Stored data:
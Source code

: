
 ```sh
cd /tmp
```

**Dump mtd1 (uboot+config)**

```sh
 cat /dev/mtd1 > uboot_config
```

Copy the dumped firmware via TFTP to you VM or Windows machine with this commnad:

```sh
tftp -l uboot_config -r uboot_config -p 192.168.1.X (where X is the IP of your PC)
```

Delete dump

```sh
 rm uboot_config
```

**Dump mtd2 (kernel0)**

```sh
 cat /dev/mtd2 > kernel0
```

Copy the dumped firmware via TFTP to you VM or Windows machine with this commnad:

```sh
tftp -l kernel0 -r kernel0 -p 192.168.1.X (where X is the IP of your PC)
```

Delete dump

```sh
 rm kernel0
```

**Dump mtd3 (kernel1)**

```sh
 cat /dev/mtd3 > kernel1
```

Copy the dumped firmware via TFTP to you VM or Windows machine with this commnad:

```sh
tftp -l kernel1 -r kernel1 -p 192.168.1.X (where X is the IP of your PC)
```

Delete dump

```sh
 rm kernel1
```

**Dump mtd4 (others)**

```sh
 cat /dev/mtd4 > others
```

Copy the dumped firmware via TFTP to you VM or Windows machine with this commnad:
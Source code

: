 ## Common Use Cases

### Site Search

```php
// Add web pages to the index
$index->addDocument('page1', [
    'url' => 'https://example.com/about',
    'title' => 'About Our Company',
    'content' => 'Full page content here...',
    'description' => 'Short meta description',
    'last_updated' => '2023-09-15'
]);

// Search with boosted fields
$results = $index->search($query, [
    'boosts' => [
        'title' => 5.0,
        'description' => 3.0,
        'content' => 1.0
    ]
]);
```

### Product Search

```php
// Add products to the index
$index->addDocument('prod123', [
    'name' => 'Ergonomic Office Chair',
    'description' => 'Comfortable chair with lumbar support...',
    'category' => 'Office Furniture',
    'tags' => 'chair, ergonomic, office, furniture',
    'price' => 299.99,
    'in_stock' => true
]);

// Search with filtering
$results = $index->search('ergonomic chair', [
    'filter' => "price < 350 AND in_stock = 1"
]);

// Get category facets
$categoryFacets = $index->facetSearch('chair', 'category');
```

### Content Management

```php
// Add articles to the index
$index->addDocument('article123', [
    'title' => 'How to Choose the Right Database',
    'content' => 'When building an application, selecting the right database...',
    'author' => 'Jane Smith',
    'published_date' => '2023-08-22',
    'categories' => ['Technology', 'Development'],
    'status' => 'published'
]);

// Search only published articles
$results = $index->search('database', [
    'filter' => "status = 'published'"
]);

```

Problem to solve:
Every line above that includes the string "your" needs to be copied.

Response box:
tftp -l uboot_config -r uboot_config -p 192.168.1.X (where X is the IP of your PC)
tftp -l kernel0 -r kernel0 -p 192.168.1.X (where X is the IP of your PC)
tftp -l kernel1 -r kernel1 -p 192.168.1.X (where X is the IP of your PC)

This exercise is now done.